Here's what Dean Wesley Smith has to say:
1… How many words have you written in fiction since you started trying to write? Mystery Grand Master John D. McDonald used to say that all writers starting out had a million words of crap in them. I started selling stories just short of the million word mark and have sold some of my stories that I wrote between half-million and that first million. However, because of a house fire, I can’t look back on any of the words before that.
But if you have a bunch of stories done, maybe a novel, and have been working at writing for a time, I think you are more than safe to let readers be the judge.
2… Realize that you may have paid your storytelling dues in other areas besides fiction. Say if you have written a couple dozen plays and had a couple produced, your storytelling skills are probably pretty good. If you’ve been a reporter or worked nonfiction. Things like that. Lots of other areas transfer over into fiction writing. In that case you might be writing quality fiction right from the first hundred thousand words.
3… How much are you studying writing to become a better storyteller? If you only have three how-to-write books on your shelf and have never even listened to a professional writer speak at a conference, you may be way ahead of yourself in thinking of publishing.
Publishing and telling stories that readers want to read does take skill and craft and it takes some study to even learn the basics. For example, a couple of the writers who attended this last novel workshop brought first-written novels, and wow were they good. But the key is they had spent a lot of time writing other things and were avid learners, which is why they were here in the first place.
In other words, in short, what I am talking about is a learning period, and the learning must go hand-in-hand with the typing.
It’s called “practice” in any other art. In writing you need to practice as well.
But when in doubt, put the story up and let the readers decide. Writers are always the worst judges of their own work.
And readers who pay money always trump any other source of feedback.
So grow a backbone and trust your work and get it out there, either to a traditional publisher or electronically and POD published.
And, just because it is too good not to quote, here is Dean's advice to beginning writers:
1) Never stop writing and learning. Never think you know it all after a few sales. Never believe you are good enough. Learning in this business never, ever ends.
2) Get rid of the early words, the first hundred thousand words. Then after that keep your work for sale somewhere, either on editor’s desks in New York or self-published or both. You are like an artist with your work hanging in an art gallery or a musician working a small bar. You are practicing and earning from your skill as it grows. It might not be much at first, but if you keep learning and practicing, the sales and the money will come with time.
3) Don’t be in a hurry. This is an international business. You can’t get there overnight. Put your work out for sale one way or another and then focus on the next book. Never look back. Leave the book up and alone.
4) Grow a backbone. Believe in your own art without cutting off the learning. No writing is perfect and maybe a few people out there will think it works just fine and enjoy it. No book is perfect.

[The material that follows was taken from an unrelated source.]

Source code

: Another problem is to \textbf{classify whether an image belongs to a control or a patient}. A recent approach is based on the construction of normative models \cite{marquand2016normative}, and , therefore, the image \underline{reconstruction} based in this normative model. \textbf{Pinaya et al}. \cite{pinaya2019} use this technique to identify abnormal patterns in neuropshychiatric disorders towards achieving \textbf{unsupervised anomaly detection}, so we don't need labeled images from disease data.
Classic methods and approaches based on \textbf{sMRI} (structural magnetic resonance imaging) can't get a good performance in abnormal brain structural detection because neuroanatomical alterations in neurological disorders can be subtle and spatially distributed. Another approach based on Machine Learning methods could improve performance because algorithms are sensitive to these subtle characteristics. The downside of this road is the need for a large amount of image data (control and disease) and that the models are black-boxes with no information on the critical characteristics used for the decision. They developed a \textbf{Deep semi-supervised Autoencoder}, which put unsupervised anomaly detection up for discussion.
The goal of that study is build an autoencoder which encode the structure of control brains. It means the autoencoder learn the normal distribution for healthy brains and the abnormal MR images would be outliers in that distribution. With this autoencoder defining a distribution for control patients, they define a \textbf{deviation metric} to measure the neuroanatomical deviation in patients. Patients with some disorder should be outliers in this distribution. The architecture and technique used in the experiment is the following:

5) Never do anything that gets in the way of the writing. Stay away from stupid, time-wasting self-promotion beyond your own web site and social media, and just write the next story and the next book. In other words, be a writer, a person who writes.
6) And most of all, have fun. If you are not having fun while at the same time being scared to death, get off this roller coaster. The ride only gets more extreme and more fun the farther you go along the track.